Re: Expected native build times on an RPI4?

From: Mark Millard <marklmi_at_yahoo.com>
Date: Thu, 06 Apr 2023 20:53:04 UTC
On Apr 5, 2023, at 19:04, Mark Millard <marklmi@yahoo.com> wrote:

> On Apr 3, 2023, at 13:42, Joseph Koshy <jkoshy@freebsd.org> wrote:
> 
>> A 'make -j3 buildworld' of a freshly checked out -current tree
>> took over 15+ hours on an RPI4 before eventually running out
>> of space (/usr/obj had reached 7G by then).
>> 
>> The CPU(s) ran at a top speed of 1500Mhz during the build,
>> per 'sysctl dev.cpu.0.freq'.
>> 
>> Even so, the build hadn't managed to cross the 'building
>> libraries' step.
>> 
>> I'm wondering how best to provision for building -current:
>> how long does 'buildworld' take on this device usually, and
>> how much disk space does a build of -current usually need?
> 
> I looked and I'd not recorded any buildwork buildkernel
> timings notes since back in very late 2021. So what I
> had need not be appropriate for now. I've finally got
> around to starting a from scratch build, on a 8 GiByte
> RAM "C0T" RPi4B. (My normal build are done on a different
> type of aarch64 system.) This is a from-scratch build,
> but of note are:
> 
> make[1]: "/usr/main-src/Makefile.inc1" line 327: SYSTEM_COMPILER: Determined that CC=cc matches the source tree.  Not bootstrapping a cross-compiler.

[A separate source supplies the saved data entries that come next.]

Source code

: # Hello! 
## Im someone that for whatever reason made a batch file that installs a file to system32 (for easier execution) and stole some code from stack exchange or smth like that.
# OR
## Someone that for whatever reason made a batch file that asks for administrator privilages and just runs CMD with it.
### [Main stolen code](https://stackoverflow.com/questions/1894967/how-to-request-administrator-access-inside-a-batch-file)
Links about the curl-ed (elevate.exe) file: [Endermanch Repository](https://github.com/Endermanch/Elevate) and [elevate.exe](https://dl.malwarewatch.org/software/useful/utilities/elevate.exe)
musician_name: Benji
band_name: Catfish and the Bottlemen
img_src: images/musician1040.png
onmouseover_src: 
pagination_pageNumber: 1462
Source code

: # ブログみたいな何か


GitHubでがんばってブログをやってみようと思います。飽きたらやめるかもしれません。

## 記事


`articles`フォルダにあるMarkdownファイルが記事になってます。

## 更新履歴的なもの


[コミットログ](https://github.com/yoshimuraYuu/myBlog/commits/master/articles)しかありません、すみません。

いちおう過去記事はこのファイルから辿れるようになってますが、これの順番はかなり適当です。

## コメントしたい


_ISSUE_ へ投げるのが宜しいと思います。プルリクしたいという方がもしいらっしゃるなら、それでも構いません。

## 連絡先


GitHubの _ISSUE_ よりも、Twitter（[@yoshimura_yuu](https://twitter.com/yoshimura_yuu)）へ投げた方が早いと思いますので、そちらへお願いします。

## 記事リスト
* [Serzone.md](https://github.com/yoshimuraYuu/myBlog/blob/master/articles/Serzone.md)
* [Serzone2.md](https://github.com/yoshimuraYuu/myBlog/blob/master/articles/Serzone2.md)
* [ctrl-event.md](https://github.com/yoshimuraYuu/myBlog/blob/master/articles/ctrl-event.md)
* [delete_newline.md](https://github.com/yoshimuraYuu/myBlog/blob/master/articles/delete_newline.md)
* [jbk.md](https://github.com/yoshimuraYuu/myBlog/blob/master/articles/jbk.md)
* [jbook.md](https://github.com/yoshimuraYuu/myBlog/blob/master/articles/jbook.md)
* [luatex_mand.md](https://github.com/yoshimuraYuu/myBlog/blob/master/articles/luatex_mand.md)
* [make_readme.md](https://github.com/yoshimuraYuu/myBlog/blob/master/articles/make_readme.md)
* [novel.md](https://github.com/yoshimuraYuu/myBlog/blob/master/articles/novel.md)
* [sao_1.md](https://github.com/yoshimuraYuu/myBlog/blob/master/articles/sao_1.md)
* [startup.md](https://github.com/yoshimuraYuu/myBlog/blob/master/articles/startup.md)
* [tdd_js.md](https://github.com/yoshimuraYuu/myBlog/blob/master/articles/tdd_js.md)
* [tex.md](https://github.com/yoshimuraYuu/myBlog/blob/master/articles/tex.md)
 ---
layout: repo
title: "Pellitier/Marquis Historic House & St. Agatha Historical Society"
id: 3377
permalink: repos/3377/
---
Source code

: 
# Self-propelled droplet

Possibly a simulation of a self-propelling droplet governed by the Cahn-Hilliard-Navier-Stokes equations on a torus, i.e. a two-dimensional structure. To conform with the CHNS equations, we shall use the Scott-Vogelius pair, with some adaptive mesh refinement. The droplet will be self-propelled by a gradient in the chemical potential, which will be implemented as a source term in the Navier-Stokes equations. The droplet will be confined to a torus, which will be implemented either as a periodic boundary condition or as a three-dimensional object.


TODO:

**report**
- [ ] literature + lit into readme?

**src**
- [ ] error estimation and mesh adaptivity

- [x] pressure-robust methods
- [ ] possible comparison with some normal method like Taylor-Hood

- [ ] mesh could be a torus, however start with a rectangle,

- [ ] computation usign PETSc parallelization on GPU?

> make[1]: "/usr/main-src/Makefile.inc1" line 332: SYSTEM_LINKER: Determined that LD=ld matches the source tree.  Not bootstrapping a cross-linker.
> 
> Sometimes bootstrapping build activity is required and
> that would mean more time (and space) than for what I'm
> timing.
> 
> (I've no clue if the  build attempt that you mentioned
> involved building a bootstrap compiler or bootstrap
> linker or both.)
> 
> [Timings added after much of the other text had been
> typed in already.]
> 
> World build completed on Wed Apr  5 17:52:47 PDT 2023
> World built in 26009 seconds, ncpu: 4, make -j4
> 
> So, for world, 26009sec*(1min/60sec)*(1hr/60min) == 7.2247_2222... hr < 7.3 hr.
> 
> Kernel build for GENERIC-NODBG-CA72 completed on Wed Apr  5 18:27:29 PDT 2023
> Kernel(s)  GENERIC-NODBG-CA72 built in 2082 seconds, ncpu: 4, make -j4
> 
> So, for kernel, 2082sec*(1min/60sec)*(1hr/60min) == 0.578_3333... hr < 0.6 hr.
> 
> So, for total, somewhat under 8 hr.
> 
> (An example of needing bootstrapping would happen for
> jumping from main being 14.0 to being 15.0 . Another
> could be jumping from system clang 15 to system clang
> 16 . The additional time would not be trivial.)
> 
> 
> Notes . . .
> 
> The RPi4B has heatsinks and a case with a fan. The
> config.txt has the following added, among other
> things:
> 
> [pi4]
> over_voltage=6
> arm_freq=2000
> sdram_freq_min=3200
> force_turbo=1
> 
> (I do not use FreeBSD facilities to manage arm_freq .)
> 
> The result has no temperature problems during such
> builds. I picked arm_freq=2000 based on it working
> across 7 example RPi4B's (mix of 8 GiByte "B0T"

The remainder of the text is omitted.